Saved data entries
++++
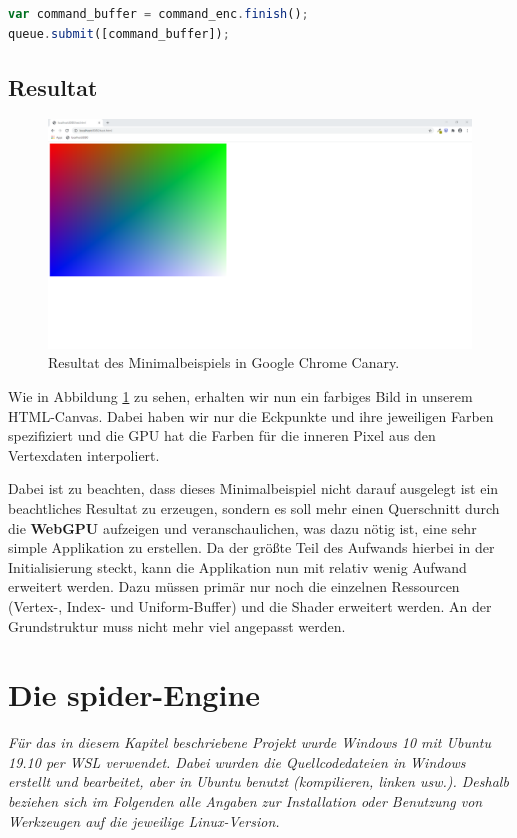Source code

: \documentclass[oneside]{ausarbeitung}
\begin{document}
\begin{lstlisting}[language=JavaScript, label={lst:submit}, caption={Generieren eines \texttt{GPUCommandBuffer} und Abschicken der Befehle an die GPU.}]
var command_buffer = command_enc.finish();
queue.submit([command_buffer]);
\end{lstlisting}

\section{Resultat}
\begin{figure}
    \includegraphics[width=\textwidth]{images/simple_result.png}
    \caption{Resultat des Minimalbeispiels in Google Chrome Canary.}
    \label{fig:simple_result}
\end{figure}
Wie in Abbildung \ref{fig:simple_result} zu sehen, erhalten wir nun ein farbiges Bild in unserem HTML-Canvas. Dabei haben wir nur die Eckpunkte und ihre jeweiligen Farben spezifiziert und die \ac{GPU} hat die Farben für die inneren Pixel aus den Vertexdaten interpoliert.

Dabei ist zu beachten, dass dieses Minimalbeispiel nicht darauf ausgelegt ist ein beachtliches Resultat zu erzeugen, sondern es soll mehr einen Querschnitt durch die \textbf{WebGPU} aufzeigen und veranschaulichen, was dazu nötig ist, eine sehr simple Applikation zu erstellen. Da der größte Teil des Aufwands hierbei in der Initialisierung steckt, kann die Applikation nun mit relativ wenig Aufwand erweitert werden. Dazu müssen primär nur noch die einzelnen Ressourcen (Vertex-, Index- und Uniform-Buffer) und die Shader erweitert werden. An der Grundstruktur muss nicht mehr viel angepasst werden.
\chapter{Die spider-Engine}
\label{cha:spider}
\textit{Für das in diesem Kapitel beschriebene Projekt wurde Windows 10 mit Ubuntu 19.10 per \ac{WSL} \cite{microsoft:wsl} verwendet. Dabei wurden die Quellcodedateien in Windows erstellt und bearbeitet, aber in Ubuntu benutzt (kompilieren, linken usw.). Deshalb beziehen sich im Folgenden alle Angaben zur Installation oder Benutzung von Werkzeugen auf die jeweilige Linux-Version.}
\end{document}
++++
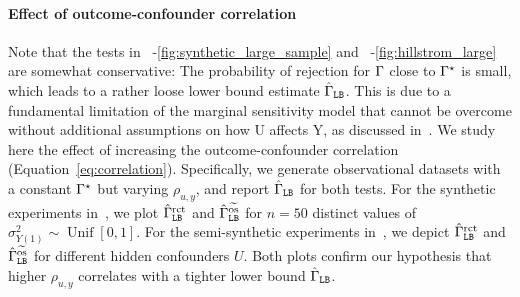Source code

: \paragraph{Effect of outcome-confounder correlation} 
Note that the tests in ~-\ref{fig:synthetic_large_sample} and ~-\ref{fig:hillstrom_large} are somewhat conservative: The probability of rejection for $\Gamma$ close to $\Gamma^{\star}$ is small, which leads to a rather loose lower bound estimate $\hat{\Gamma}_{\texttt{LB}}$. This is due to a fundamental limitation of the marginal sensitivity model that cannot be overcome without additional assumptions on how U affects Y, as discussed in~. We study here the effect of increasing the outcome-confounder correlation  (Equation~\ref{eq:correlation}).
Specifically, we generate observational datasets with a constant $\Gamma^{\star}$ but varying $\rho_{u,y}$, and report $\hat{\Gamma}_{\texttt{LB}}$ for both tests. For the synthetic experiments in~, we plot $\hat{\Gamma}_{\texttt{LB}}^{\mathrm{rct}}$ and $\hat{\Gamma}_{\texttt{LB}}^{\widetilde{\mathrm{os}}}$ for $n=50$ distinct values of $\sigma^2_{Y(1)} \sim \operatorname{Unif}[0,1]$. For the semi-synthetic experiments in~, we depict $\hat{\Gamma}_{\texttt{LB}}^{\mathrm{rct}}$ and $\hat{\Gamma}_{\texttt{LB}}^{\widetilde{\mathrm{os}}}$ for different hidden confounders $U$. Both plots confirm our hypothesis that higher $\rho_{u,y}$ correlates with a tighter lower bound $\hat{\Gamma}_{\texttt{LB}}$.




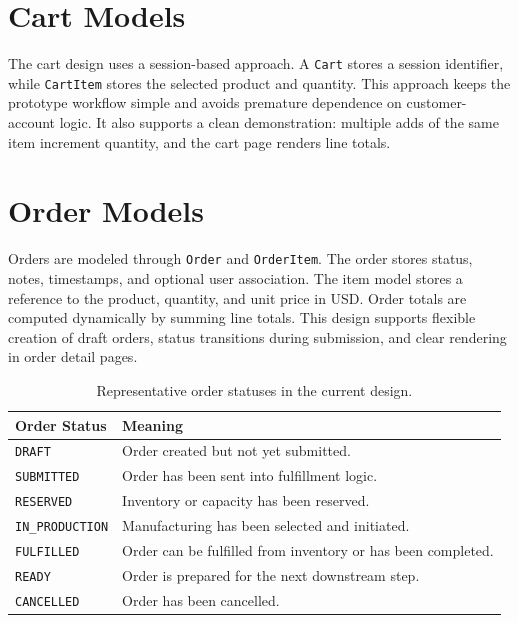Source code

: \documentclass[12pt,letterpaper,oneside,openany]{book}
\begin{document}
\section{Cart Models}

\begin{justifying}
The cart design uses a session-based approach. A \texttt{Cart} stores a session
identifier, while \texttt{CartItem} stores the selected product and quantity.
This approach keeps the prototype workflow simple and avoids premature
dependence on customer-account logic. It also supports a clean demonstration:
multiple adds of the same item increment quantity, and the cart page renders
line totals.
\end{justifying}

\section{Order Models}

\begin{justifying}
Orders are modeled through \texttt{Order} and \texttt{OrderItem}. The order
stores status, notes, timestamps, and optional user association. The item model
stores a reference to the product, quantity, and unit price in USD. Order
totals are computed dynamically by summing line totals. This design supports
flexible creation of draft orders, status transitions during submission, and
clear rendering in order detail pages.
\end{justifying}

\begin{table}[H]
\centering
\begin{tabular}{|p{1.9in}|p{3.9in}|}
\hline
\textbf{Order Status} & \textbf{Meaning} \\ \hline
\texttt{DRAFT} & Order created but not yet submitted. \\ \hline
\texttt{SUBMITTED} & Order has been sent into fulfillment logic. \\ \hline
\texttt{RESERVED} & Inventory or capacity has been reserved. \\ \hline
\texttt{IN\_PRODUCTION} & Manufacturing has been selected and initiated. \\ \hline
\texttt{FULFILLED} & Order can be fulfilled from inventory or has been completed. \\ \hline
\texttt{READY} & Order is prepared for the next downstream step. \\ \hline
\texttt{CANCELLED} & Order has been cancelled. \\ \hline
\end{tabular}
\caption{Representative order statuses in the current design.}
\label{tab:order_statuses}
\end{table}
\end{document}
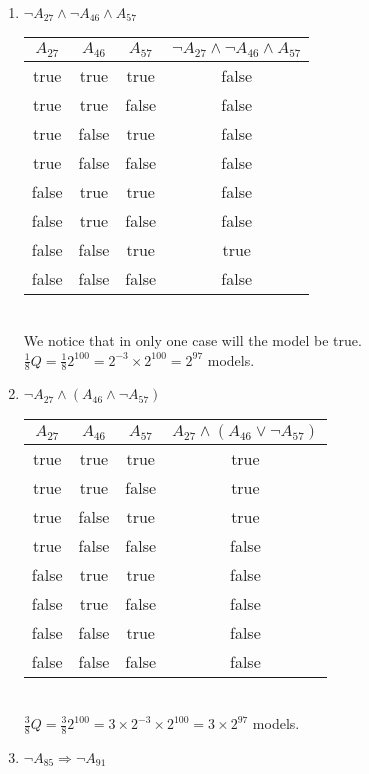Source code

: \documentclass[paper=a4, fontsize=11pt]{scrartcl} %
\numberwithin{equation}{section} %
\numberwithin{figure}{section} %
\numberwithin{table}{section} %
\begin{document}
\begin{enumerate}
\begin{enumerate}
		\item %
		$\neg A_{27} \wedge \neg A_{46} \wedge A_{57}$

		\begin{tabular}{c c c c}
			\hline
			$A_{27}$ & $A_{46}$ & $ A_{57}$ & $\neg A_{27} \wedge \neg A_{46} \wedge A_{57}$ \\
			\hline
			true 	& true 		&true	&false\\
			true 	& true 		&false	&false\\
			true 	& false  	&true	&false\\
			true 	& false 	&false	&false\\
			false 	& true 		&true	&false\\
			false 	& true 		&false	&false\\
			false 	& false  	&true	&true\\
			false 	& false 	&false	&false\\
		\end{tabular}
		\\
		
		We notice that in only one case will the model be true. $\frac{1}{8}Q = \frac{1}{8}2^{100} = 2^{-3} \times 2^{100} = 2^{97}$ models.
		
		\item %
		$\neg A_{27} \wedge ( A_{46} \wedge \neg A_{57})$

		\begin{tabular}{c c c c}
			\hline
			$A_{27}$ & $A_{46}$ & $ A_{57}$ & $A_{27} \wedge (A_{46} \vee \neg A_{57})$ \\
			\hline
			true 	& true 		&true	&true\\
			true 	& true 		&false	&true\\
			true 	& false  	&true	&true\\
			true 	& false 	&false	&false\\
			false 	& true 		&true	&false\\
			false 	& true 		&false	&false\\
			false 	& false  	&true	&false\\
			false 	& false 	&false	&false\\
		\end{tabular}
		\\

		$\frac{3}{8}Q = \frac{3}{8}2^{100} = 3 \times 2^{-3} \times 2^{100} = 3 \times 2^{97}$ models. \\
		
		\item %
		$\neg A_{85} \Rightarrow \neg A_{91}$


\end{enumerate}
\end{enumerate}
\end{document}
++++
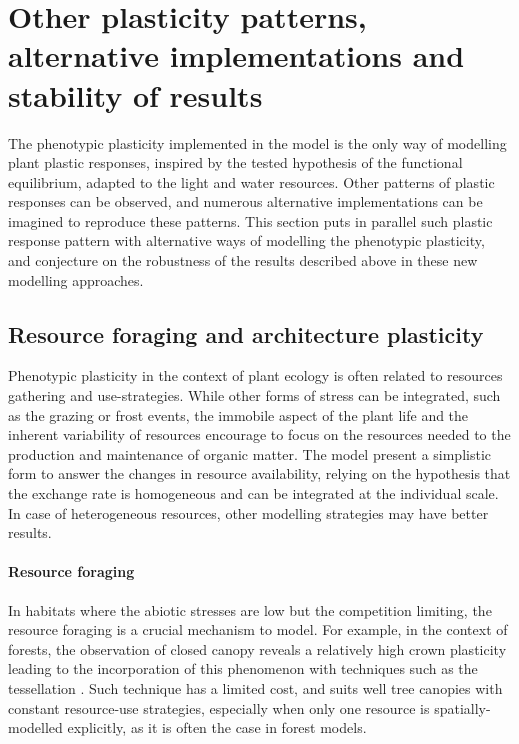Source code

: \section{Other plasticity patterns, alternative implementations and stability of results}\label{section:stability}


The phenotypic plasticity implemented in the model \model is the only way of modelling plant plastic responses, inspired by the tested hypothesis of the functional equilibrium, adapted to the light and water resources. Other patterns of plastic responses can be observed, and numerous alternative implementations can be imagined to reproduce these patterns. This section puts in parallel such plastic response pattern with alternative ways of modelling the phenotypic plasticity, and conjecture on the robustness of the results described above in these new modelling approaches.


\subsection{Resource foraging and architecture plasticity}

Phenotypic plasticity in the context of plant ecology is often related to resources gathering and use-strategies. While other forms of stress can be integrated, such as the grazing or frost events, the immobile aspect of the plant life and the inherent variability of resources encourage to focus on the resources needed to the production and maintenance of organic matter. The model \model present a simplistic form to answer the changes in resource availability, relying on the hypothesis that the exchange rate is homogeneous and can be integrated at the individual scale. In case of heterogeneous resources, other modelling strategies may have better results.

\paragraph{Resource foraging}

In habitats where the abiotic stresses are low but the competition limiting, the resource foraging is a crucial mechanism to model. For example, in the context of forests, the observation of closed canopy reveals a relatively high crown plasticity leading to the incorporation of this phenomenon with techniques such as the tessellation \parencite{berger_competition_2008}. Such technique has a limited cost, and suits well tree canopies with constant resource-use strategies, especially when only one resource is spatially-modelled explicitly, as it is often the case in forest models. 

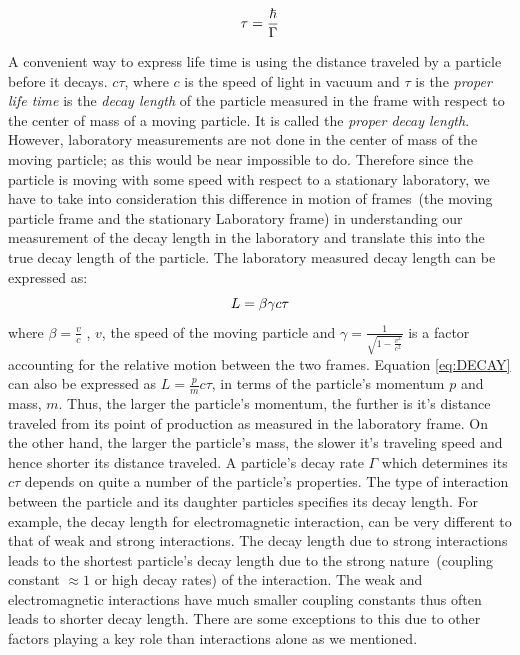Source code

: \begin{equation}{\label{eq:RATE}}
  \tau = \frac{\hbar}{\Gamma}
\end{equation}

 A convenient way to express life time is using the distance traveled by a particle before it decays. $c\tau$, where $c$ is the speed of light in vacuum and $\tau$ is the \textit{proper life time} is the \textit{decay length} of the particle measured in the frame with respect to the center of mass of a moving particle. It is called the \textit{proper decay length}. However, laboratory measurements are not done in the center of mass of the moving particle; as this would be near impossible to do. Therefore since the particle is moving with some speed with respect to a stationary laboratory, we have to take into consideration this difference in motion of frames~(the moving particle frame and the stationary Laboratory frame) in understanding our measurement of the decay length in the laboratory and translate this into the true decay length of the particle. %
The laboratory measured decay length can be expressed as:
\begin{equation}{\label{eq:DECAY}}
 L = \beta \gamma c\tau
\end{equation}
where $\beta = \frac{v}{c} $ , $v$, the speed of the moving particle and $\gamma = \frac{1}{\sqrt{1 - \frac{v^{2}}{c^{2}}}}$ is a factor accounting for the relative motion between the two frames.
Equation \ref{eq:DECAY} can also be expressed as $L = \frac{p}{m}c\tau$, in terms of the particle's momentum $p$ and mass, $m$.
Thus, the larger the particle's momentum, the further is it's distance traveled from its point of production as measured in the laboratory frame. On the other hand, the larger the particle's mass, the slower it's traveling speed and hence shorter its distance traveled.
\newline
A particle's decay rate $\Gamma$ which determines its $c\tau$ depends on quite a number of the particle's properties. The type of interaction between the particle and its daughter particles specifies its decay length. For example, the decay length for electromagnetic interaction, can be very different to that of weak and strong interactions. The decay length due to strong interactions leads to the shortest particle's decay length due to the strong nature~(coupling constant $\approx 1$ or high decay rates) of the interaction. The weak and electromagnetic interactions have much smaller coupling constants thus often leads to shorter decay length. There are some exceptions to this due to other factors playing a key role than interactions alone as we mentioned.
++++
Set down only the lines above that fall between the line holding "The laboratory measured" and the line holding "the two frames.", inclusive, keeping each exact.

● FINISHED EXERCISE
The laboratory measured decay length can be expressed as:
\begin{equation}{\label{eq:DECAY}}
 L = \beta \gamma c\tau
\end{equation}
where $\beta = \frac{v}{c} $ , $v$, the speed of the moving particle and $\gamma = \frac{1}{\sqrt{1 - \frac{v^{2}}{c^{2}}}}$ is a factor accounting for the relative motion between the two frames.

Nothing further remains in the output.